**Exercise requirements:** Please copy the lines below exactly, from the first one through the line showing "- All files should end with a new line".
>>>
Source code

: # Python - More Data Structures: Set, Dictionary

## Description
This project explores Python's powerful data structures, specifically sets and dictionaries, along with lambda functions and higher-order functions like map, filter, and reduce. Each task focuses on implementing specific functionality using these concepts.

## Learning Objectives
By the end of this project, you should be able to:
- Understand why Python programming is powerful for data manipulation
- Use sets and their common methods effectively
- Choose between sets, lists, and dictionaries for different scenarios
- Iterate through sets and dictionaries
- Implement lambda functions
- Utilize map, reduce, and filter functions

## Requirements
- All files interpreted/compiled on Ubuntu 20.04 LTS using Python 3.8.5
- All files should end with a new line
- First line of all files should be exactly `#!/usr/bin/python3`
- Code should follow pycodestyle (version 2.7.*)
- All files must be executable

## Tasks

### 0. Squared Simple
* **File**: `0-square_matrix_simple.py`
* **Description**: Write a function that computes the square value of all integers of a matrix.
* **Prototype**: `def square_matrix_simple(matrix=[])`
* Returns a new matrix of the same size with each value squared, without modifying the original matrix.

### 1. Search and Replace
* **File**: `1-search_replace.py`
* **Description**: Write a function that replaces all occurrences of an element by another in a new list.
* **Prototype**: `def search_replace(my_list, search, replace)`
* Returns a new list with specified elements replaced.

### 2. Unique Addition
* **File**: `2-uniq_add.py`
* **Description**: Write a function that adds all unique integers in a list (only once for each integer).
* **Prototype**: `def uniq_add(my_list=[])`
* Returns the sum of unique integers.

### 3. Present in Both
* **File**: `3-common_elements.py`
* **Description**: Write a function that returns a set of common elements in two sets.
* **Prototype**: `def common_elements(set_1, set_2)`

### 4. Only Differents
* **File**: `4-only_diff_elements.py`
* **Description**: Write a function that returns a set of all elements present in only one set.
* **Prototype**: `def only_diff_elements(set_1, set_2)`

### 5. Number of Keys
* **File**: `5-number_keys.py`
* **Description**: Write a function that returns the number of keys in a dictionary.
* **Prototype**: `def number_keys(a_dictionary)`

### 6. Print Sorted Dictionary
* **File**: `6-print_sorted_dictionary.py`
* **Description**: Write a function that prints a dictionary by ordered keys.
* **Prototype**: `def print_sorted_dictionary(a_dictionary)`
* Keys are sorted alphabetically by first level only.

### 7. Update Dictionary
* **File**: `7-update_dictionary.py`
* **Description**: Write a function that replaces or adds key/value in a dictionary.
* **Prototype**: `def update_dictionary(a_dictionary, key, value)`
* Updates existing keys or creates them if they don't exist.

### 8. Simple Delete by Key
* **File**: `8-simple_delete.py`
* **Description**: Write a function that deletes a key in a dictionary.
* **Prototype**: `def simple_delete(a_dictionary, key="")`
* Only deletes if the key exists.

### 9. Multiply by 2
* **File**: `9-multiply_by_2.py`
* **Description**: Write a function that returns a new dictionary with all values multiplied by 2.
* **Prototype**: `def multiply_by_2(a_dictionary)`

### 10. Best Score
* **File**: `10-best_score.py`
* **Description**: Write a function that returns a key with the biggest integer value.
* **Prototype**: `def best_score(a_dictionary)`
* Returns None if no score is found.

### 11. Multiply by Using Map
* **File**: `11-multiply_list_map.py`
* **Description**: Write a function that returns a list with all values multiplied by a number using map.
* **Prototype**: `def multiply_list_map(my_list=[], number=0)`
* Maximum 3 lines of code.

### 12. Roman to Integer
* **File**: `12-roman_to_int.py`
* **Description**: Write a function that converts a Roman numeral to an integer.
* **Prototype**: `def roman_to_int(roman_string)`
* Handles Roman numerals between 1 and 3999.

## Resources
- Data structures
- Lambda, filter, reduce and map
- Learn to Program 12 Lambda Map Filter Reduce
<<<
**Written response:**
Source code

: # Python - More Data Structures: Set, Dictionary

## Description
This project explores Python's powerful data structures, specifically sets and dictionaries, along with lambda functions and higher-order functions like map, filter, and reduce. Each task focuses on implementing specific functionality using these concepts.

## Learning Objectives
By the end of this project, you should be able to:
- Understand why Python programming is powerful for data manipulation
- Use sets and their common methods effectively
- Choose between sets, lists, and dictionaries for different scenarios
- Iterate through sets and dictionaries
- Implement lambda functions
- Utilize map, reduce, and filter functions

## Requirements
- All files interpreted/compiled on Ubuntu 20.04 LTS using Python 3.8.5
- All files should end with a new line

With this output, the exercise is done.